2, febrero, 2016
De vez en cuando –recuerdo-, en ese
lento e imperceptible goteo, al principio solemne, luego semicircunspecto, más
tarde recurrente y, luego, ya, ni
siquiera pseudofilosófico sino más bien resignado, asumido y hasta –creo que es
el caso de ahora mismo- cutre… Pues sí,
de vez en cuando los amigos/as casi de adolescencia, nos empezamos a encontrar,
sin habernos citado previamente, en uno de esos amplios edificios
municipales situados en la periferia de la ciudad.
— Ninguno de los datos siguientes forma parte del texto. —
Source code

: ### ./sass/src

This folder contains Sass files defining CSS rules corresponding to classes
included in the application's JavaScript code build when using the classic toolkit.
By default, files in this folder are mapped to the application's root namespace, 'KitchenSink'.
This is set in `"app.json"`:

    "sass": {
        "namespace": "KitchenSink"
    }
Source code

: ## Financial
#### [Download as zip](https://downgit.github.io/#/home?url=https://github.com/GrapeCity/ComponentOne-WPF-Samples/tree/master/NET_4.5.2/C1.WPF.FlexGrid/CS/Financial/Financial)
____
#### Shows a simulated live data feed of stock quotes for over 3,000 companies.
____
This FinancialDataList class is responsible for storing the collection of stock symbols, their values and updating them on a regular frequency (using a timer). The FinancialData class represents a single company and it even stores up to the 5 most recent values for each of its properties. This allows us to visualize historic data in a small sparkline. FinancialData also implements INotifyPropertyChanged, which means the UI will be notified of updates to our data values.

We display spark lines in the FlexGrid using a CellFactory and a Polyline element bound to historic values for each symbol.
Ya digo, o quiero decir… era/es un
goteo pero, con un punto neoliterario
(al menos yo así lo veía) y, en el que de pronto, estábamos todos allí
congregados (ay…): un hermano de alguien,
un amigo del otro o del de más allí, así sin más, siempre sin avisar,
había decidido trasladarse a la otra gran ciudad de la periferia; y resulta,
mira por dónde, que esa “otra gran cuidad” era mi dominio estético-icónico-místico-emocional
casi absoluto. Yo no les decía nada,
claro está, para no ser o parecer un pelma, pero sabía que podía hacerles
conocer cada uno de los secretos más recónditos de “esa ciudad” paralela a la
otra, a la nuestra: impresionantes esculturas, textos de todo género grabados
en piedra y ornamentos de todos los estilos.
También sabía que, en esos momentos tan… socialmente singulares, no
procedía proponer a nadie un recorrido turístico-artístico-necrológico.
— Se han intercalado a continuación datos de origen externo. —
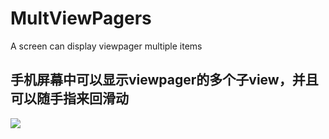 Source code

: # MultViewPagers
A screen can display viewpager multiple items

手机屏幕中可以显示viewpager的多个子view，并且可以随手指来回滑动
--------------

![](https://github.com/lixiaoming0314/MultViewPagers/blob/master/MultViewPager/multViewPager.gif)
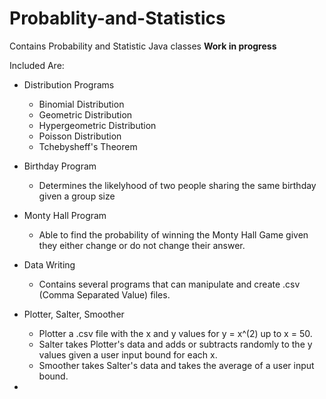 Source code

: # Probablity-and-Statistics
Contains Probability and Statistic Java classes **Work in progress**

Included Are:

 - Distribution Programs
    - Binomial Distribution
    - Geometric Distribution
    - Hypergeometric Distribution
    - Poisson Distribution
    - Tchebysheff's Theorem

 - Birthday Program
    - Determines the likelyhood of two people sharing the same birthday given a group size

 - Monty Hall Program
    - Able to find the probability of winning the Monty Hall Game given they either change or do not change their answer.

 - Data Writing
    - Contains several programs that can manipulate and create .csv (Comma Separated Value) files.
 - Plotter, Salter, Smoother
    - Plotter a .csv file with the x and y values for y = x^(2) up to x = 50.
    - Salter takes Plotter's data and adds or subtracts randomly to the y values given a user input bound for each x.
    - Smoother takes Salter's data and takes the average of a user input bound.

 -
Hoy, es distinto, hemos perdido –quizá-
algo de chispa (si es que ha había), y yo, sigo reprimiéndome, pues la gente es
muy seria y uno es algo imprevisible en eso de la ironía. Así que, cuando todos los actos terminan, sea
por la mañana o por la tarde-noche, salgo del complejo y enfilo una de las
calles principales y arboladas, claro está, con los consabidos cipreses. No obstante me asusta, me da un poco de
miedo, o me desconcierta que, ahora, aunque el pensamiento nunca está vacío,
aparentemente ni siquiera pienso, o no sé si ni siquiera pienso en algo.
O no sé ya, en realidad, si voy o
vengo, si ironizo interiormente o, ni siquiera hago el gesto.